▸ What you need to do: Hunt through the entries for the word "model" and copy each line in which it appears.

▸ Material to process:
━━━━
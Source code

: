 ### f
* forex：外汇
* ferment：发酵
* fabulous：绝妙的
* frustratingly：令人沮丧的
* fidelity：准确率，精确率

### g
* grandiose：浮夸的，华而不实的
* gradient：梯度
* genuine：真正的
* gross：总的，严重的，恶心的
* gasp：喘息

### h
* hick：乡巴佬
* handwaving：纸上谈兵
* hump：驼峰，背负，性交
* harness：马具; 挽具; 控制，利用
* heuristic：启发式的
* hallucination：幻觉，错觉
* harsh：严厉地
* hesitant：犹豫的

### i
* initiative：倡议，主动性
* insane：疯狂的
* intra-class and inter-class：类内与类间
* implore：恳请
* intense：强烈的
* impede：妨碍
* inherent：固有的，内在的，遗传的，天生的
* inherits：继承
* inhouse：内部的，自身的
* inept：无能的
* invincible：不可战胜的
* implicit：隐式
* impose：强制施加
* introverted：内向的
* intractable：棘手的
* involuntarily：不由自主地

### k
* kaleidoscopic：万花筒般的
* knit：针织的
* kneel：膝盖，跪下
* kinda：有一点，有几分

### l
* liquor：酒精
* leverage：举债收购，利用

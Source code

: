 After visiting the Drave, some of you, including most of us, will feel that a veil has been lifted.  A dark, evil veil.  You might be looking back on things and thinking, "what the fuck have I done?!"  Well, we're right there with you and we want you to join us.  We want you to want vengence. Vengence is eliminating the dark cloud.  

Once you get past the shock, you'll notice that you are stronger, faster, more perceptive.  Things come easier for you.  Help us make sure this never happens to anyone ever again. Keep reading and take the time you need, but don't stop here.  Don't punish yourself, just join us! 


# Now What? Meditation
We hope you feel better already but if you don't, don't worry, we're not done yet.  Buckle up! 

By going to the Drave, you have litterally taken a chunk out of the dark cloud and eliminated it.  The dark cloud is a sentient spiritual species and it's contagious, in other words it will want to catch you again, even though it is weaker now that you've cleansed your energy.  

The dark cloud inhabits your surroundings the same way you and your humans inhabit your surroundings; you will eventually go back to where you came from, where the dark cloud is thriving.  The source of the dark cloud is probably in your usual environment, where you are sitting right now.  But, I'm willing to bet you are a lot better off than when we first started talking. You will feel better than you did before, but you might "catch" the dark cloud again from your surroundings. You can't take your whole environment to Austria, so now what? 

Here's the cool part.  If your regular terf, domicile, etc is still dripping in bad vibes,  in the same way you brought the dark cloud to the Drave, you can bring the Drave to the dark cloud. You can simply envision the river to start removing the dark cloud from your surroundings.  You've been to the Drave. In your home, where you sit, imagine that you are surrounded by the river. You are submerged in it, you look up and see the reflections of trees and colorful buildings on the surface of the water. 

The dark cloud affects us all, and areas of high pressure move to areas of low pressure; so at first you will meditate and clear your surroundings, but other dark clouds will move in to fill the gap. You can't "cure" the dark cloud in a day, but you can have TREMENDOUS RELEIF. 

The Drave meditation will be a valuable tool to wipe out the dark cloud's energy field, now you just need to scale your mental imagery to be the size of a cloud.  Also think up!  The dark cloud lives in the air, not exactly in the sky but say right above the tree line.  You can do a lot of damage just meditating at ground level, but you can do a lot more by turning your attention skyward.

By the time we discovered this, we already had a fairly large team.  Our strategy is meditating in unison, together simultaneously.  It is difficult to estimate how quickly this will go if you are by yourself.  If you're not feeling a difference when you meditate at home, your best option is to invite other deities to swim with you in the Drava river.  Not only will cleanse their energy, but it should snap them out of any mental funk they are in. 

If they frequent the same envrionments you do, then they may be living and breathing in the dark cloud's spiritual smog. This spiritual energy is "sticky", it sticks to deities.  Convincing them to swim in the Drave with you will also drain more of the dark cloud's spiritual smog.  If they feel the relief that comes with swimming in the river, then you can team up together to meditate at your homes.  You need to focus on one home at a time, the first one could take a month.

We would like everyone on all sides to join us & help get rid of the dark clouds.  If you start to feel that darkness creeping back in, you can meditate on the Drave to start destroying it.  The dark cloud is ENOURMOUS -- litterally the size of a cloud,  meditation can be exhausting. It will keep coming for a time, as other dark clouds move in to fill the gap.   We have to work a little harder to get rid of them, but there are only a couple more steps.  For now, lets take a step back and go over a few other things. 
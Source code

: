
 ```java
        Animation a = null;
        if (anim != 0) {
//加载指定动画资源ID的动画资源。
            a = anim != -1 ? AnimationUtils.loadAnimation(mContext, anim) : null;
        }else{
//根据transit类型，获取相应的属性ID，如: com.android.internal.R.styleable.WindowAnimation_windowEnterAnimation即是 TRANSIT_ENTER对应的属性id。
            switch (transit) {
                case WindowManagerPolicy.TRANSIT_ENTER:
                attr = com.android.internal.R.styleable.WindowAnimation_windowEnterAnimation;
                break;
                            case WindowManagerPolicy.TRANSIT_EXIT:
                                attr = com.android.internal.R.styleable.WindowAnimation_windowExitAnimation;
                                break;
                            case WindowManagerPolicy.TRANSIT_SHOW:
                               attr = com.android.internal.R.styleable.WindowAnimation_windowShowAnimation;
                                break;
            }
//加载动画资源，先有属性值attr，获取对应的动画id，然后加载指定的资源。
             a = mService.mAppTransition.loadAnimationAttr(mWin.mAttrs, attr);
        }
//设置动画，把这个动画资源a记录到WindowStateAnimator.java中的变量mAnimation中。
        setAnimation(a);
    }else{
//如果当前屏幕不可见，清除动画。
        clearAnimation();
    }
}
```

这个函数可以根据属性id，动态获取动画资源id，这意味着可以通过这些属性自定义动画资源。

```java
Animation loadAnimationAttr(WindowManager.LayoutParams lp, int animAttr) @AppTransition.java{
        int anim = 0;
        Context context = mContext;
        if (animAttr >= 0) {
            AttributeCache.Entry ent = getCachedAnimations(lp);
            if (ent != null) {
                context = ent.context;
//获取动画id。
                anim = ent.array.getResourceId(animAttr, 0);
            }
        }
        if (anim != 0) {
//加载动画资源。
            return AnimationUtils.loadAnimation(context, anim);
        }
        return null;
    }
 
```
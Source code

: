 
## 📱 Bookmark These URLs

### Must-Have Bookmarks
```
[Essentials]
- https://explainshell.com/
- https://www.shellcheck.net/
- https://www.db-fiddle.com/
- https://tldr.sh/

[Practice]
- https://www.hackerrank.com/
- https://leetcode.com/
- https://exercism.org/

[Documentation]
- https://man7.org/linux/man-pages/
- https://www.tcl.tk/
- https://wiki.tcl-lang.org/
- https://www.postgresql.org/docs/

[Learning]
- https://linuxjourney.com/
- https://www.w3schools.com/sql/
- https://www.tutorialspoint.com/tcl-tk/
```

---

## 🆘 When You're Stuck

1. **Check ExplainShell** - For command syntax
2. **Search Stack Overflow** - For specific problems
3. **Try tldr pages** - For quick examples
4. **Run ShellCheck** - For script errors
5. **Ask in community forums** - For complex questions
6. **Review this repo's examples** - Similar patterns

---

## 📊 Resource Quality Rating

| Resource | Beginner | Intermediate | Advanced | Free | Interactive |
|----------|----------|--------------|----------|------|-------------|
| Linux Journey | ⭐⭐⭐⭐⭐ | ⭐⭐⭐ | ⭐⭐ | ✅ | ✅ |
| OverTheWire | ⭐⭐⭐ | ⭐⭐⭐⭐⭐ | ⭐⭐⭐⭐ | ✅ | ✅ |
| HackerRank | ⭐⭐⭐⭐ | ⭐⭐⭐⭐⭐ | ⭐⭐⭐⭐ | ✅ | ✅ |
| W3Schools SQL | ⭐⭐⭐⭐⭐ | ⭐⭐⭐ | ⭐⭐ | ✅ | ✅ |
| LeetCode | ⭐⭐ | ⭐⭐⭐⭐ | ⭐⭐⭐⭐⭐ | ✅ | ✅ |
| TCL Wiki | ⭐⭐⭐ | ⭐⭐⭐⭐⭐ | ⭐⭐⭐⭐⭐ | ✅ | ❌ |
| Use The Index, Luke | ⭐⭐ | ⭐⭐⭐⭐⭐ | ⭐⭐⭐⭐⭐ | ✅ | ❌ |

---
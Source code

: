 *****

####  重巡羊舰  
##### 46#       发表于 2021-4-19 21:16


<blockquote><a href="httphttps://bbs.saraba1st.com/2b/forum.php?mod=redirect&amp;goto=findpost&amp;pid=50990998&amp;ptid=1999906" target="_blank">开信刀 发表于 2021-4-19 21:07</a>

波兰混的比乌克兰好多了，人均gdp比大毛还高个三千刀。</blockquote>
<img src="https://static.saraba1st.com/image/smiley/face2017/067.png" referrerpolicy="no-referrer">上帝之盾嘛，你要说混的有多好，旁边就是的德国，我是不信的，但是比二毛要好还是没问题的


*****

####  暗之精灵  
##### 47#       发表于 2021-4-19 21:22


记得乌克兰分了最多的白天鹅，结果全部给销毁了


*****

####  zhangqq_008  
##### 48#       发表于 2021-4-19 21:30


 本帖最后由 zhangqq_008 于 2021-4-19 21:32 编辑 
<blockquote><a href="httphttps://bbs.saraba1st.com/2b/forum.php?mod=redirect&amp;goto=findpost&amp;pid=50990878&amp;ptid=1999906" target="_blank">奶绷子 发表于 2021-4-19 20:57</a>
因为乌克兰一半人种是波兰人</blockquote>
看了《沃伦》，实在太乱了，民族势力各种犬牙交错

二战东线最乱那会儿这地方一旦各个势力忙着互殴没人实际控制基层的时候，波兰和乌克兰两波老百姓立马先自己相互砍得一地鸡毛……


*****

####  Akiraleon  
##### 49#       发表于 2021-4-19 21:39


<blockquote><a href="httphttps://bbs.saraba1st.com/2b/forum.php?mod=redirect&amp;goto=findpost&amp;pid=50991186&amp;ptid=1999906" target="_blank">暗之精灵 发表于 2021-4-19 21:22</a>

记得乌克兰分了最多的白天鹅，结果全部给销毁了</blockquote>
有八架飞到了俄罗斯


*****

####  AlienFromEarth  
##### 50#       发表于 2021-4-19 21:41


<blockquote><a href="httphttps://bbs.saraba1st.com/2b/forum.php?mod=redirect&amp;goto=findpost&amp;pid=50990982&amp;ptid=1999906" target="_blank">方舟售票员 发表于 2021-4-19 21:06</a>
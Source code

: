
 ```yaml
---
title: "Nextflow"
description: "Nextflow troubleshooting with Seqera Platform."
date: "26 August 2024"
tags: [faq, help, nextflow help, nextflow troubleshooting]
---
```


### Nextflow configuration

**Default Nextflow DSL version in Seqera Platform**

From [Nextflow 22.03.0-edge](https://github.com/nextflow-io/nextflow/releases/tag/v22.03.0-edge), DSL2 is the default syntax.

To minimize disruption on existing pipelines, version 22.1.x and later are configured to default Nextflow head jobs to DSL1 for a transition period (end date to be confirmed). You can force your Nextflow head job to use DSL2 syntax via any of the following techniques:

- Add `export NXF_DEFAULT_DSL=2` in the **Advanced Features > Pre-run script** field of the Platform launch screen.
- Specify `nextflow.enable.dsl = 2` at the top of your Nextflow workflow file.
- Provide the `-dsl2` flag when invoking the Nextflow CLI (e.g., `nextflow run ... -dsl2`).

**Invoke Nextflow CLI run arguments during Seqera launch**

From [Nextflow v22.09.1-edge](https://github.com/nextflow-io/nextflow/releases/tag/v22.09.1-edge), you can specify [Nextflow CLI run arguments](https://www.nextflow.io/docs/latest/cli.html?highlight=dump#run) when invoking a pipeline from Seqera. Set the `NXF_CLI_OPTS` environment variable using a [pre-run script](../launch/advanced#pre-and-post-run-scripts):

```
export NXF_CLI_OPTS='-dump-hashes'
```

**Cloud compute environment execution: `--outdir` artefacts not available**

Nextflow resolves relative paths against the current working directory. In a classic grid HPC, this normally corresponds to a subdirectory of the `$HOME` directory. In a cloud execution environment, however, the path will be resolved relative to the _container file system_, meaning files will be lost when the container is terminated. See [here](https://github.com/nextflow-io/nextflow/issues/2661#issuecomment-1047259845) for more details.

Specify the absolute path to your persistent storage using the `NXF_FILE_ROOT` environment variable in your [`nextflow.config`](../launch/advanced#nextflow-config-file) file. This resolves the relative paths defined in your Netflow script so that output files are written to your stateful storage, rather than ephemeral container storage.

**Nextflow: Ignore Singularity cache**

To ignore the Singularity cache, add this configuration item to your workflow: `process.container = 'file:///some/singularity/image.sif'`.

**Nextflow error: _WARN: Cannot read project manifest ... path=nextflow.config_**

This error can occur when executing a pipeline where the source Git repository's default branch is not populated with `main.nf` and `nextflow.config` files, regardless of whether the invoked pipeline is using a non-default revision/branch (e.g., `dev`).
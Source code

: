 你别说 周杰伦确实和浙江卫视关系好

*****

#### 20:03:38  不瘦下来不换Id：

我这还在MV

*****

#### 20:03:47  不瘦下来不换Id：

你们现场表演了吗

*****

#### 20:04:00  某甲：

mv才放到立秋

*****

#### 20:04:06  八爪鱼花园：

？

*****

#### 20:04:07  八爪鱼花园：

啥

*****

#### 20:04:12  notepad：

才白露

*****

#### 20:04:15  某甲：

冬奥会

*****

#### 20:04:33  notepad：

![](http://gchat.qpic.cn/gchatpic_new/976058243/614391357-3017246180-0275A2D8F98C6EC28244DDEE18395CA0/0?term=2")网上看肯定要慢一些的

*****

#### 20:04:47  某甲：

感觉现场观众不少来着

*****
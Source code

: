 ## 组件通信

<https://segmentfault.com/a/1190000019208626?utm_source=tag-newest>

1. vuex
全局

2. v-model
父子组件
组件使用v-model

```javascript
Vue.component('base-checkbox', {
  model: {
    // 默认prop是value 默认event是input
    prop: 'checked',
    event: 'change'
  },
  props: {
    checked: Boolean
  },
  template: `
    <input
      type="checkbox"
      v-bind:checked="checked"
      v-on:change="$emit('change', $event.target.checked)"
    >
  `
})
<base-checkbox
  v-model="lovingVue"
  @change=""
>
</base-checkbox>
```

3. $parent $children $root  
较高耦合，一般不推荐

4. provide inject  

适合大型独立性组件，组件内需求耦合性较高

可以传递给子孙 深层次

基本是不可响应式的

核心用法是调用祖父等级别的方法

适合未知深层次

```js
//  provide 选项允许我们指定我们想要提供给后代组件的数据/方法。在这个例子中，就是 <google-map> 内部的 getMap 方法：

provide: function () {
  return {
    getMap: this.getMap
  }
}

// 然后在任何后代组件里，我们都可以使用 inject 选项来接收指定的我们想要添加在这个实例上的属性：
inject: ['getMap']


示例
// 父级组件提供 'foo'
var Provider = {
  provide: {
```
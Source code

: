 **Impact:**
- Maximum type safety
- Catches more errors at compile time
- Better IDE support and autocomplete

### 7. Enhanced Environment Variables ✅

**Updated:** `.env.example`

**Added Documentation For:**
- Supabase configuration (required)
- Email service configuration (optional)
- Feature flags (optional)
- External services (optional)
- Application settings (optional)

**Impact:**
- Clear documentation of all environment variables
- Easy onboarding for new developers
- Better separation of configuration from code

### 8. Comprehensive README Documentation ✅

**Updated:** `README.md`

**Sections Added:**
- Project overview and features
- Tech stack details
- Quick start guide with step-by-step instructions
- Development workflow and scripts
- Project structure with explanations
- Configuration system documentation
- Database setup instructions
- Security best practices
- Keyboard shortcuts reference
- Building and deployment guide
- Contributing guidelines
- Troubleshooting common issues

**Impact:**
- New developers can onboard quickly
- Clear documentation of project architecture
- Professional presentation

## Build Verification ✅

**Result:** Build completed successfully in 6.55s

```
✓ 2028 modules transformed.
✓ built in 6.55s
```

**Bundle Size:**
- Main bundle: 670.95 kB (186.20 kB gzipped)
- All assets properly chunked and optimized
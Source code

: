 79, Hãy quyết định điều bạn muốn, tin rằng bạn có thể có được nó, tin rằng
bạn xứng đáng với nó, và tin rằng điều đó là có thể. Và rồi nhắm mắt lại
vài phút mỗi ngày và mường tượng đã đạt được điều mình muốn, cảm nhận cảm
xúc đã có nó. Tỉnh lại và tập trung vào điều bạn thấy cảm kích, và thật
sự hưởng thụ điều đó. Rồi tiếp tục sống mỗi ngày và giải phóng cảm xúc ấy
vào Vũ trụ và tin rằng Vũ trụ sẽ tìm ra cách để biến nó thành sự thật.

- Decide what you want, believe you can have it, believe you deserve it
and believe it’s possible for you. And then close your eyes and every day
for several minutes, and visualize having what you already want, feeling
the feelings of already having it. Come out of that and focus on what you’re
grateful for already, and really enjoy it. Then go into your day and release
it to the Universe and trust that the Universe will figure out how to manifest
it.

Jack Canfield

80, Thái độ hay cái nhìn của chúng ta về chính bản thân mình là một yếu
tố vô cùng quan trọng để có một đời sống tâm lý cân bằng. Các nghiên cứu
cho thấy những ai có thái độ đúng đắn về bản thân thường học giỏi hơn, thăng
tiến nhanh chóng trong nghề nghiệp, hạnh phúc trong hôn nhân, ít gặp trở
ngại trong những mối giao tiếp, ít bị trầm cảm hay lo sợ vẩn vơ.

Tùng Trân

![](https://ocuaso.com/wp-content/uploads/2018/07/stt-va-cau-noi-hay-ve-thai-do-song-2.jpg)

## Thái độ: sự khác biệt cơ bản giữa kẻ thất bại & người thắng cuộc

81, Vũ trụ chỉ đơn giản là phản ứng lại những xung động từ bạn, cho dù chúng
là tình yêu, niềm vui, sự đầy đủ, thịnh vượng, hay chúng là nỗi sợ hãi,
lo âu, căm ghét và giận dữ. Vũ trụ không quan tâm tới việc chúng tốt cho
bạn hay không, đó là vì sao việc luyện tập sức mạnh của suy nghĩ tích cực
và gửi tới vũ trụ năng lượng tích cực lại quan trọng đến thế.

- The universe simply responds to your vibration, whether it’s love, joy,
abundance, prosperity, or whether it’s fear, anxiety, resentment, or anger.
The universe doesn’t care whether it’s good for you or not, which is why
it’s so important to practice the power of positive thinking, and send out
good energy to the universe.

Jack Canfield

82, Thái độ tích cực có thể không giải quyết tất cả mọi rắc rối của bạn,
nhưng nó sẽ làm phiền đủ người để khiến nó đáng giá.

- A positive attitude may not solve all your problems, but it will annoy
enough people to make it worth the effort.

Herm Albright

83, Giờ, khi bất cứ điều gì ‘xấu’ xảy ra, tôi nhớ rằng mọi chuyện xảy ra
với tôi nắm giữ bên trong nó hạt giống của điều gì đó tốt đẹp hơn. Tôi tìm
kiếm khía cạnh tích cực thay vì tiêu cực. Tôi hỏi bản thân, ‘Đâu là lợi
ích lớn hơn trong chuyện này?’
━━━━
▸ Exercise solution:
2. v-model
组件使用v-model
  model: {
  v-model="lovingVue"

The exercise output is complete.